The chief of the United States Chemical Safety Board, the agency which investigates chemical accidents in the U.S., applauded CEG for putting the information online. He noted that his agency investigates more than 220 explosions and fires in chemical plants every year.

“The EPA was supposed to make these available to communities so they would know the level of risk,” said Rafael Moure Eraso, CSB chairman. He noted that due to security concerns, EPA has required actual visits to their offices to view the data.
“It’s not an easy way to find out this information.”

Now, he said, the question is what citizens will do with the knowledge that their schools lie in close proximity to such toxic chemicals.

“What are we going to do to reduce the risk of vulnerable places?” he asks, suggesting that communities, companies, and citizens should work together to determine how to proceed if a disaster occurs. And he believes that conversation should include debate about whether alternative chemicals could be used.
“Do we need to have this chemical in the community?” he says citizens should ask. “Do we need to have this much chemical in the community?”

Eraso suggested that the very legislation which required the filing of the reports, envisioned such discussions, and debates about where critical facilities like schools and factories should be located. But the information was never disseminated to the wider public.

“Like happened in West, Texas,” he notes. “They built a school a half mile away from the plant, simply because the land was available!”

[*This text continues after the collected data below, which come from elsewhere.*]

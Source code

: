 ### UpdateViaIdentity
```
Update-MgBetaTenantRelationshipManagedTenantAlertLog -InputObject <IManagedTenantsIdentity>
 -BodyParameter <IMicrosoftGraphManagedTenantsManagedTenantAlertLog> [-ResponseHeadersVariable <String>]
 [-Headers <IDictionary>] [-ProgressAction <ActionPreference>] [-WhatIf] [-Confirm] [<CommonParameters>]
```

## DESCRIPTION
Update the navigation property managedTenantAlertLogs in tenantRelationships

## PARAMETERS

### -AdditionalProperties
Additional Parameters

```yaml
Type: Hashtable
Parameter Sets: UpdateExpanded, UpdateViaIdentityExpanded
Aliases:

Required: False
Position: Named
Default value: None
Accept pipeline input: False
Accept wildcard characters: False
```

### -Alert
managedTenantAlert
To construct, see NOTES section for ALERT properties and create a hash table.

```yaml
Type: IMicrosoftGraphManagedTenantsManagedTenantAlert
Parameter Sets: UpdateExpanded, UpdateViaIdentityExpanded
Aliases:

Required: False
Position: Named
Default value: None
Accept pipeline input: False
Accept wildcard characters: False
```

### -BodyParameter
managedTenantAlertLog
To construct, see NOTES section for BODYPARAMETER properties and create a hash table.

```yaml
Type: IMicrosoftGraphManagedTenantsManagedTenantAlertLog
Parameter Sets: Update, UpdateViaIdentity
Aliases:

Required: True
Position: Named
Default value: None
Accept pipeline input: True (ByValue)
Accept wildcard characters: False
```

In a written statement, the EPA says the information filed by these companies – and used by CEG to create its report – “is designed to protect against worst-case scenarios.”

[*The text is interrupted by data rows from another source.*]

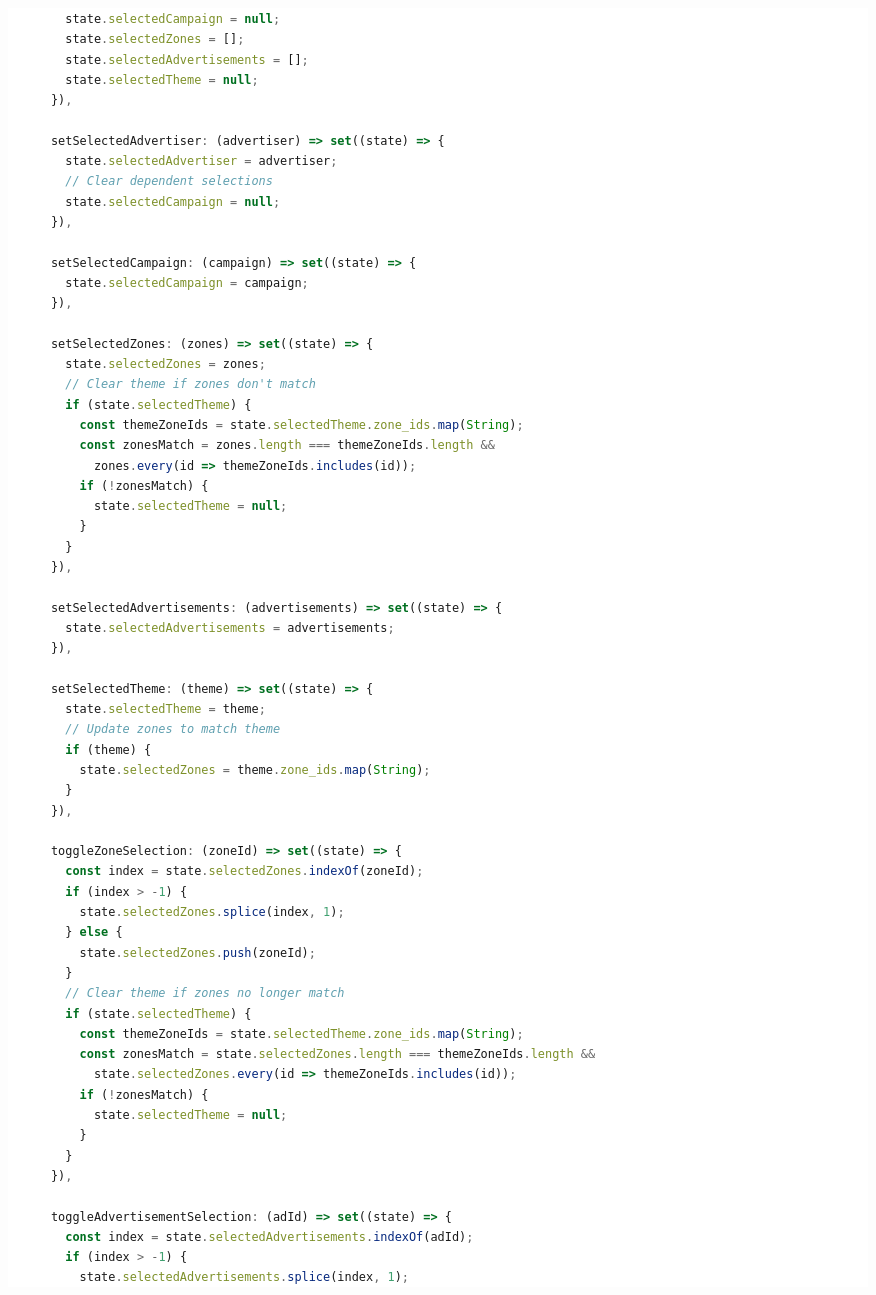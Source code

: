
 ```typescript
        state.selectedCampaign = null;
        state.selectedZones = [];
        state.selectedAdvertisements = [];
        state.selectedTheme = null;
      }),

      setSelectedAdvertiser: (advertiser) => set((state) => {
        state.selectedAdvertiser = advertiser;
        // Clear dependent selections
        state.selectedCampaign = null;
      }),

      setSelectedCampaign: (campaign) => set((state) => {
        state.selectedCampaign = campaign;
      }),

      setSelectedZones: (zones) => set((state) => {
        state.selectedZones = zones;
        // Clear theme if zones don't match
        if (state.selectedTheme) {
          const themeZoneIds = state.selectedTheme.zone_ids.map(String);
          const zonesMatch = zones.length === themeZoneIds.length &&
            zones.every(id => themeZoneIds.includes(id));
          if (!zonesMatch) {
            state.selectedTheme = null;
          }
        }
      }),

      setSelectedAdvertisements: (advertisements) => set((state) => {
        state.selectedAdvertisements = advertisements;
      }),

      setSelectedTheme: (theme) => set((state) => {
        state.selectedTheme = theme;
        // Update zones to match theme
        if (theme) {
          state.selectedZones = theme.zone_ids.map(String);
        }
      }),

      toggleZoneSelection: (zoneId) => set((state) => {
        const index = state.selectedZones.indexOf(zoneId);
        if (index > -1) {
          state.selectedZones.splice(index, 1);
        } else {
          state.selectedZones.push(zoneId);
        }
        // Clear theme if zones no longer match
        if (state.selectedTheme) {
          const themeZoneIds = state.selectedTheme.zone_ids.map(String);
          const zonesMatch = state.selectedZones.length === themeZoneIds.length &&
            state.selectedZones.every(id => themeZoneIds.includes(id));
          if (!zonesMatch) {
            state.selectedTheme = null;
          }
        }
      }),

      toggleAdvertisementSelection: (adId) => set((state) => {
        const index = state.selectedAdvertisements.indexOf(adId);
        if (index > -1) {
          state.selectedAdvertisements.splice(index, 1);
```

And the American Chemistry Council has released a statement in response to the CEG report, saying in part: “There has been great progress in enhancing the safety and security of chemical facilities across the nation.” It points to its safety program called Responsible Care, and says that companies in that program “have reduced the number of incidents that resulted in a product spill, fire, explosion or injury by 55 percent since 1995.” None of the Chicago-area companies would offer direct comment on their vulnerability zones, when contacted by NBC5 Investigates.

Still, for parents of children in schools such as Ideal Elementary School in Countryside, the information provided by the CEG mapping can be eye-opening: Ideal is located within the “vulnerability zones” of six separate facilities with toxic chemicals – including PVS and PDV; the facility in Willow Springs; another facility in Lemont; and facilities in Lyons and Argo. The same holds true for 14 other schools in the area, according to the interactive map – they’re all within the reach of six separate facilities, in the event of a major accident. And they’re surrounded by hundreds more schools, all located in the vulnerability zones of four or five local toxic-chemical facilities.

The entire CEG report can be read or downloaded at the organization’s website.